- Directions
The full listing below should be repeated exactly.

• • • • • • •

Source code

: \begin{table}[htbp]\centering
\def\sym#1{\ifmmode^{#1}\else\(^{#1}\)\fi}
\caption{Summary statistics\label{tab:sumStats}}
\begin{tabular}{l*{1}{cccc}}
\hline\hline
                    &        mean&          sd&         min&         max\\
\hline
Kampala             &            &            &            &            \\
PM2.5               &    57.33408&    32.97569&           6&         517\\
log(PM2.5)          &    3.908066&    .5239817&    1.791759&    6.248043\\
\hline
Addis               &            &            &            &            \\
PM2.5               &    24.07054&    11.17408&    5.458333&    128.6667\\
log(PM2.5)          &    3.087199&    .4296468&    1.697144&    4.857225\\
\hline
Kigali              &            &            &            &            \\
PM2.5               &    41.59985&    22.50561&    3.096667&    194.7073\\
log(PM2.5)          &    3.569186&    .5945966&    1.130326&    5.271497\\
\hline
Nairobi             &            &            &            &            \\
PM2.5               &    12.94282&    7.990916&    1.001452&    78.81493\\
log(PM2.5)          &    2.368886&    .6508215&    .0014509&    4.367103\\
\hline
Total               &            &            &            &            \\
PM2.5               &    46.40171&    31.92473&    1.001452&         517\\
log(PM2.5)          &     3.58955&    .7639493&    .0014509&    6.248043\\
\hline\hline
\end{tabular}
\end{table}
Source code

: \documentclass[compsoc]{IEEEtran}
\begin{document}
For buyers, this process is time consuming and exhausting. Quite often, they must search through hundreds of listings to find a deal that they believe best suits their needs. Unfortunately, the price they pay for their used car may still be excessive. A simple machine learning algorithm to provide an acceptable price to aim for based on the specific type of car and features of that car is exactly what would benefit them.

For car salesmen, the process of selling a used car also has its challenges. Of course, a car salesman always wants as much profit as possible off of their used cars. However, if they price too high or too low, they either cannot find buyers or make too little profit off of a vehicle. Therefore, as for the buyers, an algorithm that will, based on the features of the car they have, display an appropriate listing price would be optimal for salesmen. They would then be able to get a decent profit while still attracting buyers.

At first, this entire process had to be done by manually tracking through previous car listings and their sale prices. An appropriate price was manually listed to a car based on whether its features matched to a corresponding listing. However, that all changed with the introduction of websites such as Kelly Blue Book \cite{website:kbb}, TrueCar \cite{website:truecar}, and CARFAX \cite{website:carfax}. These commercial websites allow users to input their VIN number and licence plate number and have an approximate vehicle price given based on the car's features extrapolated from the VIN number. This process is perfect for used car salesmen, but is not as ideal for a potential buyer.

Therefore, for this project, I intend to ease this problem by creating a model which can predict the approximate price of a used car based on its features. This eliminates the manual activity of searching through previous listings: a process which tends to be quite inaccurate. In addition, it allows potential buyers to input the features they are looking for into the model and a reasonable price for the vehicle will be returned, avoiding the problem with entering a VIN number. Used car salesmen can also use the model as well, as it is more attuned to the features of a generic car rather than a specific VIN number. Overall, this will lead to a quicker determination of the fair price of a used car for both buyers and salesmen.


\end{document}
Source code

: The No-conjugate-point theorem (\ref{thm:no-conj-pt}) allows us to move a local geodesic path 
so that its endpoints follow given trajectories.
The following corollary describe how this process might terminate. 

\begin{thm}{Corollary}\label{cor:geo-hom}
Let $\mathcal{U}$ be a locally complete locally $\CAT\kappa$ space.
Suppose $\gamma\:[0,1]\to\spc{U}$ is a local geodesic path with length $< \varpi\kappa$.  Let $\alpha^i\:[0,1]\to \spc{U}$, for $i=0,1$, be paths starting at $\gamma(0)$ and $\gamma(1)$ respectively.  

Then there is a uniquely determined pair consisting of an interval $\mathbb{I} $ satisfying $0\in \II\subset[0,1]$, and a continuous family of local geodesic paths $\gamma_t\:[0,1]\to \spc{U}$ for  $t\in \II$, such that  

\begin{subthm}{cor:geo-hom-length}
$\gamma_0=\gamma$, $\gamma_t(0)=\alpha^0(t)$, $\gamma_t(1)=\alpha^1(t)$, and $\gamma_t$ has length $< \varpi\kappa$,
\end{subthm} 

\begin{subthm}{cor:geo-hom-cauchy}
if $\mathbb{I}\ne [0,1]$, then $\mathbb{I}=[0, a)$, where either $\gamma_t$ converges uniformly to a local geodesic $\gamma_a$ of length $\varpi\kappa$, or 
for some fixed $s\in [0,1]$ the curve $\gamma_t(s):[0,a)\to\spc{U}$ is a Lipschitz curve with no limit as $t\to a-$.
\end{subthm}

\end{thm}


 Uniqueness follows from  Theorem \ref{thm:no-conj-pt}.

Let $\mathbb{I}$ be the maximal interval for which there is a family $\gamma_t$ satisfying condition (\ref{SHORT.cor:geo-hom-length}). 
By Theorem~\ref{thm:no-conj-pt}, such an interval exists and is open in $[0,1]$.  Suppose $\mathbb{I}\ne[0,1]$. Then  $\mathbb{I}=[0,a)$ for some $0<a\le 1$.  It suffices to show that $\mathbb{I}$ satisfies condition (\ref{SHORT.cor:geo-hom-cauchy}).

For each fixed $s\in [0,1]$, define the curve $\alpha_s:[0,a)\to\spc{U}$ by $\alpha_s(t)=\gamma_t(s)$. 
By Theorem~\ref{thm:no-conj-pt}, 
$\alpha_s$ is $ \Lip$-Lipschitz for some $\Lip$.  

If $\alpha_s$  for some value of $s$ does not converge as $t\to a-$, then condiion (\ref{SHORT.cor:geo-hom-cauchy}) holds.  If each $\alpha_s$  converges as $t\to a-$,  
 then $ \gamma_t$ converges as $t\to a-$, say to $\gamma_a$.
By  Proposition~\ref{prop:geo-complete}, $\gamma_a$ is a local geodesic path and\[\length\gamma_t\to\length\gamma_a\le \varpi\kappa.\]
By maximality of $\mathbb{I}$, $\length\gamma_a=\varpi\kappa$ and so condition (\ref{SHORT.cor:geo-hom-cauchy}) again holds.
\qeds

• • • • • • •

- Answer section
Source code

: \begin{table}[htbp]\centering
\def\sym#1{\ifmmode^{#1}\else\(^{#1}\)\fi}
\caption{Summary statistics\label{tab:sumStats}}
\begin{tabular}{l*{1}{cccc}}
\hline\hline
                    &        mean&          sd&         min&         max\\
\hline
Kampala             &            &            &            &            \\
PM2.5               &    57.33408&    32.97569&           6&         517\\
log(PM2.5)          &    3.908066&    .5239817&    1.791759&    6.248043\\
\hline
Addis               &            &            &            &            \\
PM2.5               &    24.07054&    11.17408&    5.458333&    128.6667\\
log(PM2.5)          &    3.087199&    .4296468&    1.697144&    4.857225\\
\hline
Kigali              &            &            &            &            \\
PM2.5               &    41.59985&    22.50561&    3.096667&    194.7073\\
log(PM2.5)          &    3.569186&    .5945966&    1.130326&    5.271497\\
\hline
Nairobi             &            &            &            &            \\
PM2.5               &    12.94282&    7.990916&    1.001452&    78.81493\\
log(PM2.5)          &    2.368886&    .6508215&    .0014509&    4.367103\\
\hline
Total               &            &            &            &            \\
PM2.5               &    46.40171&    31.92473&    1.001452&         517\\
log(PM2.5)          &     3.58955&    .7639493&    .0014509&    6.248043\\
\hline\hline
\end{tabular}
\end{table}
Source code

: \documentclass[compsoc]{IEEEtran}
\begin{document}
For buyers, this process is time consuming and exhausting. Quite often, they must search through hundreds of listings to find a deal that they believe best suits their needs. Unfortunately, the price they pay for their used car may still be excessive. A simple machine learning algorithm to provide an acceptable price to aim for based on the specific type of car and features of that car is exactly what would benefit them.

For car salesmen, the process of selling a used car also has its challenges. Of course, a car salesman always wants as much profit as possible off of their used cars. However, if they price too high or too low, they either cannot find buyers or make too little profit off of a vehicle. Therefore, as for the buyers, an algorithm that will, based on the features of the car they have, display an appropriate listing price would be optimal for salesmen. They would then be able to get a decent profit while still attracting buyers.

At first, this entire process had to be done by manually tracking through previous car listings and their sale prices. An appropriate price was manually listed to a car based on whether its features matched to a corresponding listing. However, that all changed with the introduction of websites such as Kelly Blue Book \cite{website:kbb}, TrueCar \cite{website:truecar}, and CARFAX \cite{website:carfax}. These commercial websites allow users to input their VIN number and licence plate number and have an approximate vehicle price given based on the car's features extrapolated from the VIN number. This process is perfect for used car salesmen, but is not as ideal for a potential buyer.

Therefore, for this project, I intend to ease this problem by creating a model which can predict the approximate price of a used car based on its features. This eliminates the manual activity of searching through previous listings: a process which tends to be quite inaccurate. In addition, it allows potential buyers to input the features they are looking for into the model and a reasonable price for the vehicle will be returned, avoiding the problem with entering a VIN number. Used car salesmen can also use the model as well, as it is more attuned to the features of a generic car rather than a specific VIN number. Overall, this will lead to a quicker determination of the fair price of a used car for both buyers and salesmen.


\end{document}
Source code

: The No-conjugate-point theorem (\ref{thm:no-conj-pt}) allows us to move a local geodesic path 
so that its endpoints follow given trajectories.
The following corollary describe how this process might terminate. 

\begin{thm}{Corollary}\label{cor:geo-hom}
Let $\mathcal{U}$ be a locally complete locally $\CAT\kappa$ space.
Suppose $\gamma\:[0,1]\to\spc{U}$ is a local geodesic path with length $< \varpi\kappa$.  Let $\alpha^i\:[0,1]\to \spc{U}$, for $i=0,1$, be paths starting at $\gamma(0)$ and $\gamma(1)$ respectively.  

Then there is a uniquely determined pair consisting of an interval $\mathbb{I} $ satisfying $0\in \II\subset[0,1]$, and a continuous family of local geodesic paths $\gamma_t\:[0,1]\to \spc{U}$ for  $t\in \II$, such that  

\begin{subthm}{cor:geo-hom-length}
$\gamma_0=\gamma$, $\gamma_t(0)=\alpha^0(t)$, $\gamma_t(1)=\alpha^1(t)$, and $\gamma_t$ has length $< \varpi\kappa$,
\end{subthm} 

\begin{subthm}{cor:geo-hom-cauchy}
if $\mathbb{I}\ne [0,1]$, then $\mathbb{I}=[0, a)$, where either $\gamma_t$ converges uniformly to a local geodesic $\gamma_a$ of length $\varpi\kappa$, or 
for some fixed $s\in [0,1]$ the curve $\gamma_t(s):[0,a)\to\spc{U}$ is a Lipschitz curve with no limit as $t\to a-$.
\end{subthm}

\end{thm}


 Uniqueness follows from  Theorem \ref{thm:no-conj-pt}.

Let $\mathbb{I}$ be the maximal interval for which there is a family $\gamma_t$ satisfying condition (\ref{SHORT.cor:geo-hom-length}). 
By Theorem~\ref{thm:no-conj-pt}, such an interval exists and is open in $[0,1]$.  Suppose $\mathbb{I}\ne[0,1]$. Then  $\mathbb{I}=[0,a)$ for some $0<a\le 1$.  It suffices to show that $\mathbb{I}$ satisfies condition (\ref{SHORT.cor:geo-hom-cauchy}).

For each fixed $s\in [0,1]$, define the curve $\alpha_s:[0,a)\to\spc{U}$ by $\alpha_s(t)=\gamma_t(s)$. 
By Theorem~\ref{thm:no-conj-pt}, 
$\alpha_s$ is $ \Lip$-Lipschitz for some $\Lip$.  

If $\alpha_s$  for some value of $s$ does not converge as $t\to a-$, then condiion (\ref{SHORT.cor:geo-hom-cauchy}) holds.  If each $\alpha_s$  converges as $t\to a-$,  
 then $ \gamma_t$ converges as $t\to a-$, say to $\gamma_a$.
By  Proposition~\ref{prop:geo-complete}, $\gamma_a$ is a local geodesic path and\[\length\gamma_t\to\length\gamma_a\le \varpi\kappa.\]
By maximality of $\mathbb{I}$, $\length\gamma_a=\varpi\kappa$ and so condition (\ref{SHORT.cor:geo-hom-cauchy}) again holds.
\qeds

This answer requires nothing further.